Trotz sechs Runden ist „Deep Regrets“ erstaunlich flott. Mehr Personen erhöhen zwar die Spielzeit, jedoch selbst mit Grüblern am Tisch ist man nach 60 bis 90 Minuten durch. Der Spielablauf ist jedoch nicht sehr abwechslungsreich: Fisch lokalisieren, Würfel zahlen, Parameter aktualisieren – mehr steckt nicht unter der Haube. Das kann reichen, wenn man sich von der unglaublichen Optik und dem Material bezaubern lässt, kann aber auch zu Stirnrunzeln führen, wenn man auf mehr hofft.


  
Die Anleitung von „Deep Regrets“ ist erfreulich klar strukturiert. Nach einer halben Stunde kann man loslegen, und auch während der ersten Partie musste ich nur selten zurückblättern.

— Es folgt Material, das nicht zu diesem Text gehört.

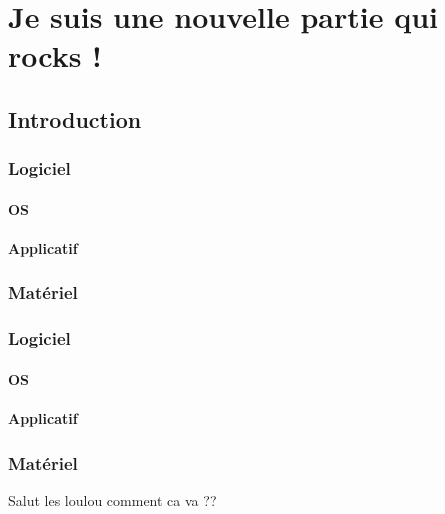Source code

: 



\maketitle
\tableofcontents 

\part{Je suis une nouvelle partie qui rocks !}
\chapter{Introduction}
\section{Logiciel}
\subsection{OS}
\subsection{Applicatif}
\section{Matériel}
\section{Logiciel}
\subsection{OS}
\subsection{Applicatif}
\section{Matériel}
Salut les loulou comment ca va ??\\



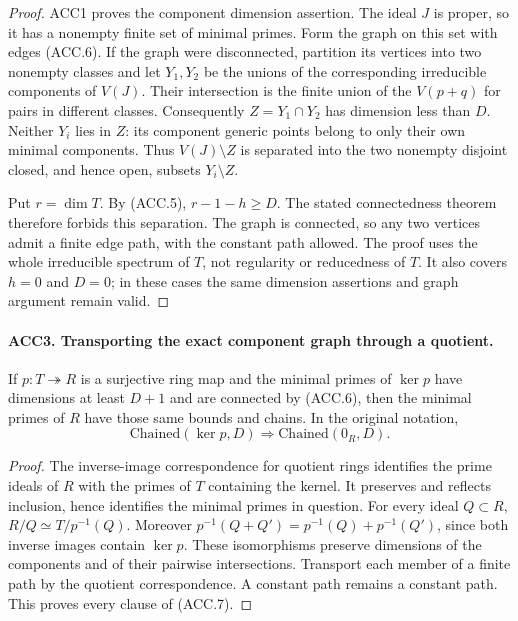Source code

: \documentclass[11pt,a4paper]{article}
\numberwithin{equation}{section}
\theoremstyle{remark}\newtheorem{remark}[theorem]{Remark}
\begin{document}
\begin{proof}
ACC1 proves the component dimension assertion.  The ideal \(J\)
is proper, so it has a nonempty finite set of minimal primes.
Form the graph on this set with edges (ACC.6).  If the graph were
disconnected, partition its vertices into two nonempty classes and
let \(Y_1,Y_2\) be the unions of the corresponding irreducible
components of \(V(J)\).  Their intersection is the finite union
of the \(V(p+q)\) for pairs in different classes.  Consequently
\(Z=Y_1\cap Y_2\) has dimension less than \(D\).
Neither \(Y_i\) lies in \(Z\): its component generic points
belong to only their own minimal components.  Thus
\(V(J)\setminus Z\) is separated into the two nonempty disjoint
closed, and hence open, subsets \(Y_i\setminus Z\).

Put \(r=\dim T\).  By (ACC.5), \(r-1-h\ge D\).
The stated connectedness theorem therefore forbids this separation.
The graph is connected, so any two vertices admit a finite edge
path, with the constant path allowed.  The proof uses the whole
irreducible spectrum of \(T\), not regularity or reducedness of
\(T\).  It also covers \(h=0\) and \(D=0\); in these cases
the same dimension assertions and graph argument remain valid.
\end{proof}

\paragraph{ACC3. Transporting the exact component graph through a quotient.}
\label{claim:ACC3}
If \(p:T\twoheadrightarrow R\) is a surjective ring map and
the minimal primes of \(\ker p\) have dimensions at least
\(D+1\) and are connected by (ACC.6), then the minimal primes of
\(R\) have those same bounds and chains.  In the original notation,
\[
             \mathrm{Chained}(\ker p,D)
                 \Longrightarrow \mathrm{Chained}(0_R,D).
                                                               \tag{ACC.7}
\]

\begin{proof}
The inverse-image correspondence for quotient rings identifies the
prime ideals of \(R\) with the primes of \(T\) containing the
kernel.  It preserves and reflects inclusion, hence identifies the
minimal primes in question.  For every ideal \(Q\subset R\),
\(R/Q\simeq T/p^{-1}(Q)\).  Moreover
\(p^{-1}(Q+Q')=p^{-1}(Q)+p^{-1}(Q')\), since both inverse images
contain \(\ker p\).  These isomorphisms preserve dimensions of
the components and of their pairwise intersections.  Transport each
member of a finite path by the quotient correspondence.  A constant
path remains a constant path.  This proves every clause of (ACC.7).
\end{proof}
\end{document}
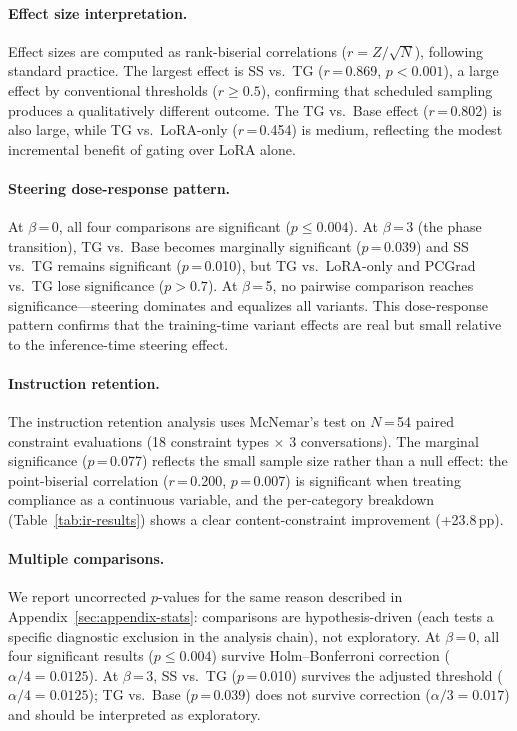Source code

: \paragraph{Effect size interpretation.} Effect sizes are computed as rank-biserial correlations ($r = Z / \sqrt{N}$), following standard practice. The largest effect is SS vs.\ TG ($r$\,=\,0.869, $p < 0.001$), a large effect by conventional thresholds ($r \geq 0.5$), confirming that scheduled sampling produces a qualitatively different outcome. The TG vs.\ Base effect ($r$\,=\,0.802) is also large, while TG vs.\ LoRA-only ($r$\,=\,0.454) is medium, reflecting the modest incremental benefit of gating over LoRA alone.

\paragraph{Steering dose-response pattern.} At $\beta$\,=\,0, all four comparisons are significant ($p \leq 0.004$). At $\beta$\,=\,3 (the phase transition), TG vs.\ Base becomes marginally significant ($p$\,=\,0.039) and SS vs.\ TG remains significant ($p$\,=\,0.010), but TG vs.\ LoRA-only and PCGrad vs.\ TG lose significance ($p > 0.7$). At $\beta$\,=\,5, no pairwise comparison reaches significance---steering dominates and equalizes all variants. This dose-response pattern confirms that the training-time variant effects are real but small relative to the inference-time steering effect.

\paragraph{Instruction retention.} The instruction retention analysis uses McNemar's test on $N$\,=\,54 paired constraint evaluations (18 constraint types $\times$ 3 conversations). The marginal significance ($p$\,=\,0.077) reflects the small sample size rather than a null effect: the point-biserial correlation ($r$\,=\,0.200, $p$\,=\,0.007) is significant when treating compliance as a continuous variable, and the per-category breakdown (Table~\ref{tab:ir-results}) shows a clear content-constraint improvement (+23.8\,pp).

\paragraph{Multiple comparisons.} We report uncorrected $p$-values for the same reason described in Appendix~\ref{sec:appendix-stats}: comparisons are hypothesis-driven (each tests a specific diagnostic exclusion in the analysis chain), not exploratory. At $\beta$\,=\,0, all four significant results ($p \leq 0.004$) survive Holm--Bonferroni correction ($\alpha/4 = 0.0125$). At $\beta$\,=\,3, SS vs.\ TG ($p$\,=\,0.010) survives the adjusted threshold ($\alpha/4 = 0.0125$); TG vs.\ Base ($p$\,=\,0.039) does not survive correction ($\alpha/3 = 0.017$) and should be interpreted as exploratory.

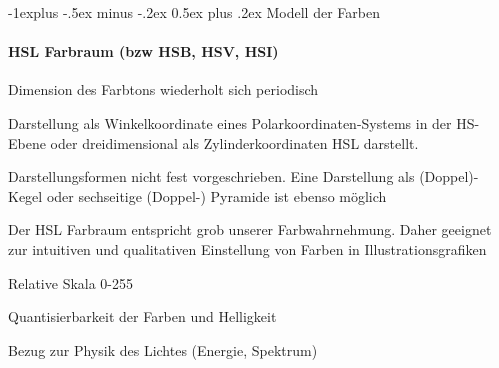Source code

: \documentclass[landscape]{article}
\makeatletter
\renewcommand{\subsection}{\@startsection{subsection}{2}{0mm}%
                                {-1explus -.5ex minus -.2ex}%
                                {0.5ex plus .2ex}%
                                {\normalfont\normalsize\bfseries}}
\makeatother
\begin{document}
\begin{multicols}{3}
  \subsection{Modell der Farben}
  \paragraph{HSL Farbraum (bzw HSB, HSV, HSI)}
  \begin{itemize*}
    \item Dimension des Farbtons wiederholt sich periodisch
    \item Darstellung als Winkelkoordinate eines Polarkoordinaten-Systems in der HS-Ebene oder dreidimensional als Zylinderkoordinaten HSL darstellt.
    \item Darstellungsformen nicht fest vorgeschrieben. Eine Darstellung als (Doppel)-Kegel oder sechseitige (Doppel-) Pyramide ist ebenso möglich
    \item Der HSL Farbraum entspricht grob unserer Farbwahrnehmung. Daher geeignet zur intuitiven und qualitativen Einstellung von Farben in Illustrationsgrafiken
    \item Relative Skala 0-255
    \item Quantisierbarkeit der Farben und Helligkeit
    \item Bezug zur Physik des Lichtes (Energie, Spektrum)
  \end{itemize*}
  

\end{multicols}
\end{document}
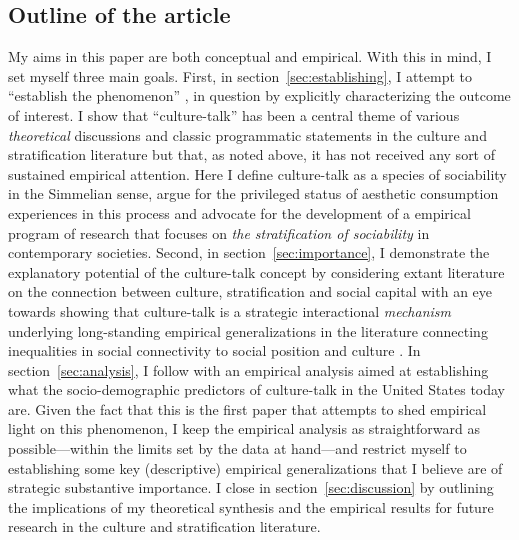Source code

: \subsection{Outline of the article}
My aims in this paper are both conceptual and empirical.  With this in mind, I set myself three main goals.  First, in section~\ref{sec:establishing}, I attempt to ``establish the phenomenon'' \citep{merton87}, in question by explicitly characterizing the outcome of interest. I show that ``culture-talk'' has been a central theme of various \emph{theoretical} discussions and classic programmatic statements in the culture and stratification literature but that, as noted above, it has not received any sort of sustained empirical attention.  Here I define culture-talk as a species of sociability in the Simmelian sense, argue for the privileged status of aesthetic consumption experiences in this process and advocate for the development of a empirical program of research that focuses on  \emph{the stratification of sociability} in contemporary societies. Second, in section~\ref{sec:importance}, I demonstrate the explanatory potential of the culture-talk concept by considering extant literature on the connection between culture, stratification and social capital with an eye towards showing that culture-talk is a strategic interactional \emph{mechanism} underlying long-standing empirical generalizations in the literature connecting inequalities in social connectivity to social position and culture \citep{erickson08}.  In section~\ref{sec:analysis}, I follow with an empirical analysis aimed at establishing what the socio-demographic predictors of culture-talk in the United States today are.  Given the fact that this is the first paper that attempts to shed empirical light on this phenomenon, I keep the empirical analysis as straightforward as possible---within the limits set by the data at hand---and restrict myself to establishing some key (descriptive) empirical generalizations that I believe are of strategic substantive importance.  I close in section~\ref{sec:discussion} by outlining the implications of my theoretical synthesis and the empirical results for future research in the culture and stratification literature.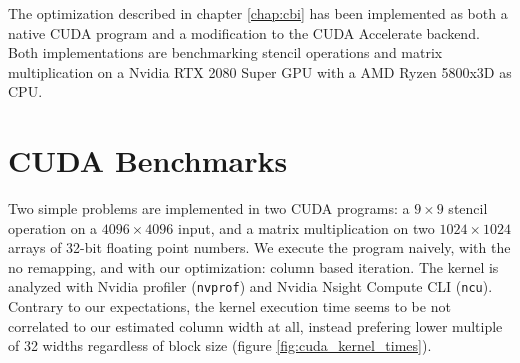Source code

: The optimization described in chapter \ref{chap:cbi} has been implemented as both a native CUDA program and a modification to the CUDA Accelerate backend.
Both implementations are benchmarking stencil operations and matrix multiplication on a Nvidia RTX 2080 Super GPU with a AMD Ryzen 5800x3D as CPU.

\section{CUDA Benchmarks}

Two simple problems are implemented in two CUDA programs: a $9 \times 9$ stencil operation on a $4096 \times 4096$ input, and a matrix multiplication on two $1024 \times 1024$ arrays of 32-bit floating point numbers.
We execute the program naively, with the no remapping, and with our optimization: column based iteration.
The kernel is analyzed with Nvidia profiler (\texttt{nvprof}) and Nvidia Nsight Compute CLI (\texttt{ncu}).
Contrary to our expectations, the kernel execution time seems to be not correlated to our estimated column width at all, instead prefering lower multiple of 32 widths regardless of block size (figure \ref{fig:cuda_kernel_times}).


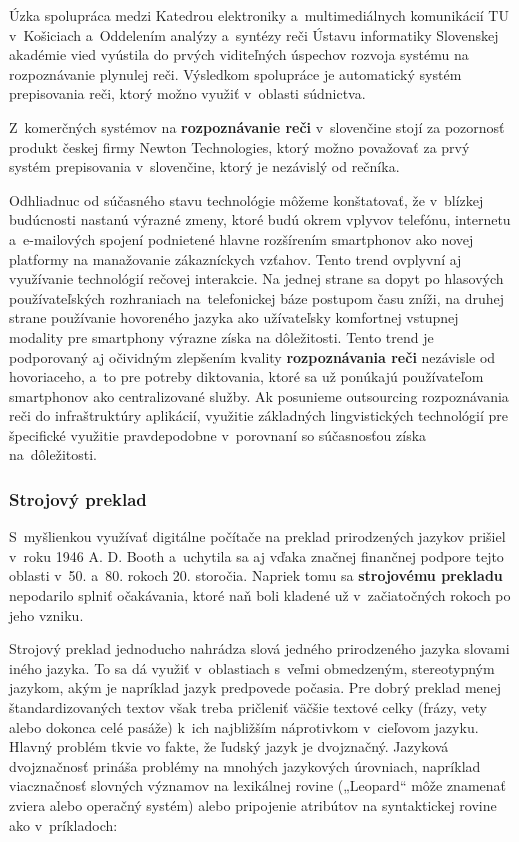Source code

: \begin{multicols}{2}
Úzka spolupráca medzi Katedrou elektroniky a~multimediálnych komunikácií TU v~Košiciach a~Oddelením analýzy a~syntézy reči Ústavu informatiky Slovenskej akadémie vied vyústila do prvých viditeľných úspechov rozvoja systému na rozpoznávanie plynulej reči. Výsledkom spolupráce je automatický systém prepisovania reči, ktorý možno využiť v~oblasti súdnictva.

Z~komerčných systémov na \textbf{rozpoznávanie reči} v~slovenčine stojí za pozornosť produkt českej firmy Newton Technologies, ktorý možno považovať za prvý systém prepisovania v~slovenčine, ktorý je nezávislý od rečníka.

Odhliadnuc od súčasného stavu technológie môžeme konštatovať, že v~blízkej budúcnosti nastanú výrazné zmeny, ktoré budú okrem vplyvov telefónu, internetu a~e-mailových spojení podnietené hlavne rozšírením smartphonov ako novej platformy na manažovanie zákazníckych vzťahov. Tento trend ovplyvní aj využívanie technológií rečovej interakcie. Na jednej strane sa dopyt po hlasových používateľských rozhraniach na~telefonickej báze postupom času zníži, na druhej strane používanie hovoreného jazyka ako užívateľsky komfortnej vstupnej modality pre smartphony výrazne získa na dôležitosti. Tento trend je podporovaný aj očividným zlepšením kvality \textbf{rozpoznávania reči} nezávisle od hovoriaceho, a~to pre potreby diktovania, ktoré sa už ponúkajú používateľom smartphonov ako centralizované služby. Ak posunieme outsourcing rozpoznávania reči do infraštruktúry aplikácií, využitie základných lingvistických technológií pre špecifické využitie pravdepodobne v~porovnaní so súčasnosťou získa na~dôležitosti.  

\subsubsection{Strojový preklad}
S~myšlienkou využívať digitálne počítače na preklad
prirodzených jazykov prišiel v~roku 1946 A. D. Booth a~uchytila sa aj
vďaka značnej finančnej podpore tejto oblasti v~50. a~80. rokoch 20.
storočia. Napriek tomu sa \textbf{strojovému prekladu} nepodarilo
splniť očakávania, ktoré naň boli kladené už v~začiatočných
rokoch po jeho vzniku.

Strojový preklad jednoducho nahrádza slová jedného prirodzeného
jazyka slovami iného jazyka. To sa dá využiť v~oblastiach s~veľmi
obmedzeným, stereotypným jazykom, akým je napríklad jazyk predpovede
počasia. Pre dobrý preklad menej štandardizovaných textov však
treba pričleniť väčšie textové celky (frázy, vety alebo dokonca
celé pasáže) k~ich najbližším náprotivkom v~cieľovom jazyku.
Hlavný problém tkvie vo fakte, že ľudský jazyk je dvojznačný.
Jazyková dvojznačnosť prináša problémy na mnohých jazykových
úrovniach, napríklad viacznačnosť slovných významov na
lexikálnej rovine („Leopard“ môže znamenať zviera alebo
operačný systém) alebo pripojenie atribútov na syntaktickej rovine
ako v~príkladoch:


\end{multicols}

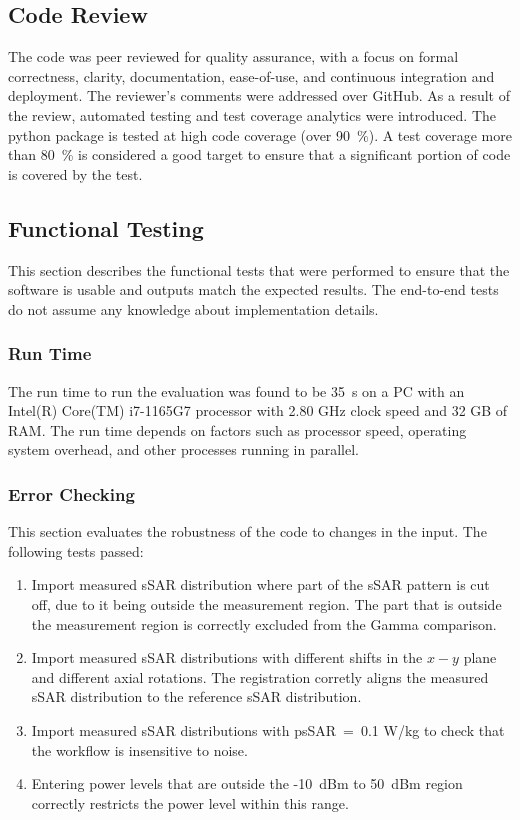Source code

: \documentclass{./class/itisreport}
\begin{document}
\subsection{Code Review}\label{sec:code-review}

The code was peer reviewed for quality assurance, with a focus on formal correctness, clarity, documentation, ease-of-use, and continuous integration and deployment. The reviewer's comments were addressed over GitHub. As a result of the review, automated testing and test coverage analytics were introduced. The python package is tested at high code coverage (over 90~\%). A test coverage more than 80~\% is considered a good target to ensure that a significant portion of code is covered by the test. 

\FloatBarrier
\subsection{Functional Testing}\label{sec:func-test}

This section describes the functional tests that were performed to ensure that the software is usable and outputs match the expected results. The end-to-end tests do not assume any knowledge about implementation details.

\subsubsection{Run Time}

The run time to run the evaluation was found to be 35~s on a PC with an Intel(R) Core(TM) i7-1165G7 processor with 2.80 GHz clock speed and 32 GB of RAM. The run time depends on factors such as processor speed, operating system overhead, and other processes running in parallel.

\FloatBarrier
\subsubsection{Error Checking}

This section evaluates the robustness of the code to changes in the input. The following tests passed:

\begin{enumerate}
\item Import measured sSAR distribution where part of the sSAR pattern is cut off, due to it being outside the measurement region. The part that is outside the measurement region is correctly excluded from the Gamma comparison.
\item Import measured sSAR distributions with different shifts in the $x-y$ plane and different axial rotations. The registration corretly aligns the measured sSAR distribution to the reference sSAR distribution.
\item Import measured sSAR distributions with psSAR~=~0.1 W/kg to check that the workflow is insensitive to noise.
\item Entering power levels that are outside the -10~dBm to 50~dBm region correctly restricts the power level within this range.
\end{enumerate}
\end{document}
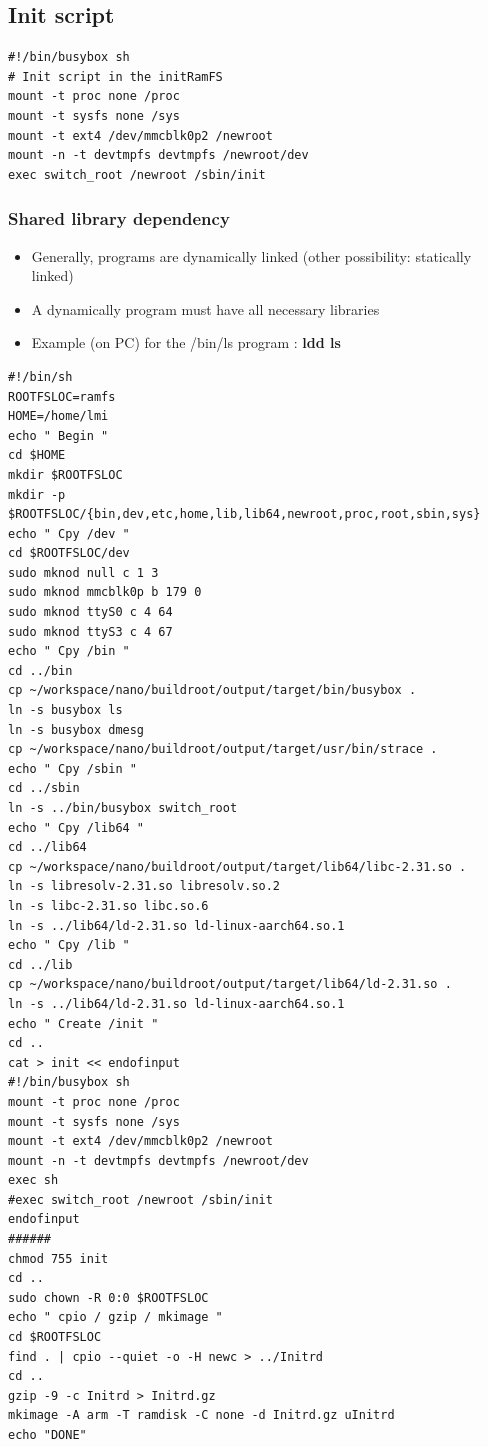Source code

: \documentclass[resume]{subfiles}
\begin{document}
\subsection{Init script}
\begin{lstlisting}[style=console,label={},caption={}]
#!/bin/busybox sh
# Init script in the initRamFS
mount -t proc none /proc
mount -t sysfs none /sys
mount -t ext4 /dev/mmcblk0p2 /newroot
mount -n -t devtmpfs devtmpfs /newroot/dev
exec switch_root /newroot /sbin/init
\end{lstlisting}

\subsubsection{Shared library dependency}
\begin{itemize}
\item Generally, programs are dynamically linked (other possibility: statically linked)
\item A dynamically program must have all necessary libraries
\item Example (on PC) for the /bin/ls program : \textbf{ldd ls}
\end{itemize}

\begin{lstlisting}[style=console,label={lst:init_ramfs},caption={}]
#!/bin/sh
ROOTFSLOC=ramfs
HOME=/home/lmi
echo " Begin "
cd $HOME
mkdir $ROOTFSLOC
mkdir -p $ROOTFSLOC/{bin,dev,etc,home,lib,lib64,newroot,proc,root,sbin,sys}
echo " Cpy /dev "
cd $ROOTFSLOC/dev
sudo mknod null c 1 3
sudo mknod mmcblk0p b 179 0
sudo mknod ttyS0 c 4 64
sudo mknod ttyS3 c 4 67
echo " Cpy /bin "
cd ../bin
cp ~/workspace/nano/buildroot/output/target/bin/busybox .
ln -s busybox ls
ln -s busybox dmesg
cp ~/workspace/nano/buildroot/output/target/usr/bin/strace .
echo " Cpy /sbin "
cd ../sbin
ln -s ../bin/busybox switch_root
echo " Cpy /lib64 "
cd ../lib64
cp ~/workspace/nano/buildroot/output/target/lib64/libc-2.31.so .
ln -s libresolv-2.31.so libresolv.so.2
ln -s libc-2.31.so libc.so.6
ln -s ../lib64/ld-2.31.so ld-linux-aarch64.so.1
echo " Cpy /lib "
cd ../lib
cp ~/workspace/nano/buildroot/output/target/lib64/ld-2.31.so .
ln -s ../lib64/ld-2.31.so ld-linux-aarch64.so.1
echo " Create /init "
cd ..
cat > init << endofinput
#!/bin/busybox sh
mount -t proc none /proc
mount -t sysfs none /sys
mount -t ext4 /dev/mmcblk0p2 /newroot
mount -n -t devtmpfs devtmpfs /newroot/dev
exec sh
#exec switch_root /newroot /sbin/init
endofinput
######
chmod 755 init
cd ..
sudo chown -R 0:0 $ROOTFSLOC
echo " cpio / gzip / mkimage "
cd $ROOTFSLOC
find . | cpio --quiet -o -H newc > ../Initrd
cd ..
gzip -9 -c Initrd > Initrd.gz
mkimage -A arm -T ramdisk -C none -d Initrd.gz uInitrd
echo "DONE"
\end{lstlisting}
\end{document}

Besonders gelungen finde ich die vielen Beispiele, die typische Spielsituationen anschaulich machen. Die Regeln selbst sind logisch, greifen ineinander und vermitteln das Gefühl, dass man tatsächlich zwischen Risiko und Vernunft balanciert – genau wie das Thema es verspricht. Dabei pendelt sich „Deep Regrets“ meiner Meinung nach sehr gut zwischen gehobenem Familienspiel und Kennerspiel aus. Regeln für ein Solospiel-Erlebnis sind auch beinhaltet.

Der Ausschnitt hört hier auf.